Saved entries:
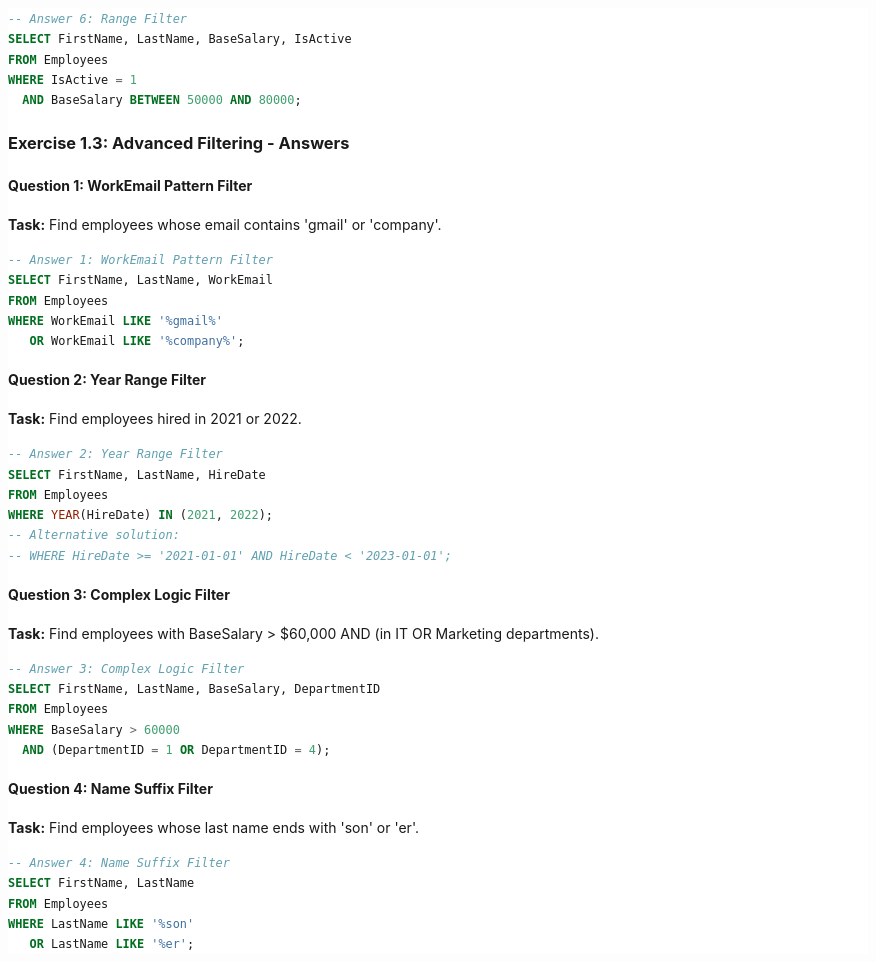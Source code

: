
 ```sql
-- Answer 6: Range Filter
SELECT FirstName, LastName, BaseSalary, IsActive
FROM Employees
WHERE IsActive = 1 
  AND BaseSalary BETWEEN 50000 AND 80000;
```

### Exercise 1.3: Advanced Filtering - Answers

#### Question 1: WorkEmail Pattern Filter
**Task:** Find employees whose email contains 'gmail' or 'company'.

```sql
-- Answer 1: WorkEmail Pattern Filter
SELECT FirstName, LastName, WorkEmail
FROM Employees
WHERE WorkEmail LIKE '%gmail%' 
   OR WorkEmail LIKE '%company%';
```

#### Question 2: Year Range Filter
**Task:** Find employees hired in 2021 or 2022.

```sql
-- Answer 2: Year Range Filter
SELECT FirstName, LastName, HireDate
FROM Employees
WHERE YEAR(HireDate) IN (2021, 2022);
-- Alternative solution:
-- WHERE HireDate >= '2021-01-01' AND HireDate < '2023-01-01';
```

#### Question 3: Complex Logic Filter
**Task:** Find employees with BaseSalary > $60,000 AND (in IT OR Marketing departments).

```sql
-- Answer 3: Complex Logic Filter
SELECT FirstName, LastName, BaseSalary, DepartmentID
FROM Employees
WHERE BaseSalary > 60000 
  AND (DepartmentID = 1 OR DepartmentID = 4);
```

#### Question 4: Name Suffix Filter
**Task:** Find employees whose last name ends with 'son' or 'er'.

```sql
-- Answer 4: Name Suffix Filter
SELECT FirstName, LastName
FROM Employees
WHERE LastName LIKE '%son' 
   OR LastName LIKE '%er';
```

Activity: Set down every entry above without alteration, but print no images.

Response below:
Source code

:
 ```sql
-- Answer 6: Range Filter
SELECT FirstName, LastName, BaseSalary, IsActive
FROM Employees
WHERE IsActive = 1 
  AND BaseSalary BETWEEN 50000 AND 80000;
```

### Exercise 1.3: Advanced Filtering - Answers

#### Question 1: WorkEmail Pattern Filter
**Task:** Find employees whose email contains 'gmail' or 'company'.

```sql
-- Answer 1: WorkEmail Pattern Filter
SELECT FirstName, LastName, WorkEmail
FROM Employees
WHERE WorkEmail LIKE '%gmail%' 
   OR WorkEmail LIKE '%company%';
```

#### Question 2: Year Range Filter
**Task:** Find employees hired in 2021 or 2022.

```sql
-- Answer 2: Year Range Filter
SELECT FirstName, LastName, HireDate
FROM Employees
WHERE YEAR(HireDate) IN (2021, 2022);
-- Alternative solution:
-- WHERE HireDate >= '2021-01-01' AND HireDate < '2023-01-01';
```

#### Question 3: Complex Logic Filter
**Task:** Find employees with BaseSalary > $60,000 AND (in IT OR Marketing departments).

```sql
-- Answer 3: Complex Logic Filter
SELECT FirstName, LastName, BaseSalary, DepartmentID
FROM Employees
WHERE BaseSalary > 60000 
  AND (DepartmentID = 1 OR DepartmentID = 4);
```

#### Question 4: Name Suffix Filter
**Task:** Find employees whose last name ends with 'son' or 'er'.

```sql
-- Answer 4: Name Suffix Filter
SELECT FirstName, LastName
FROM Employees
WHERE LastName LIKE '%son' 
   OR LastName LIKE '%er';
```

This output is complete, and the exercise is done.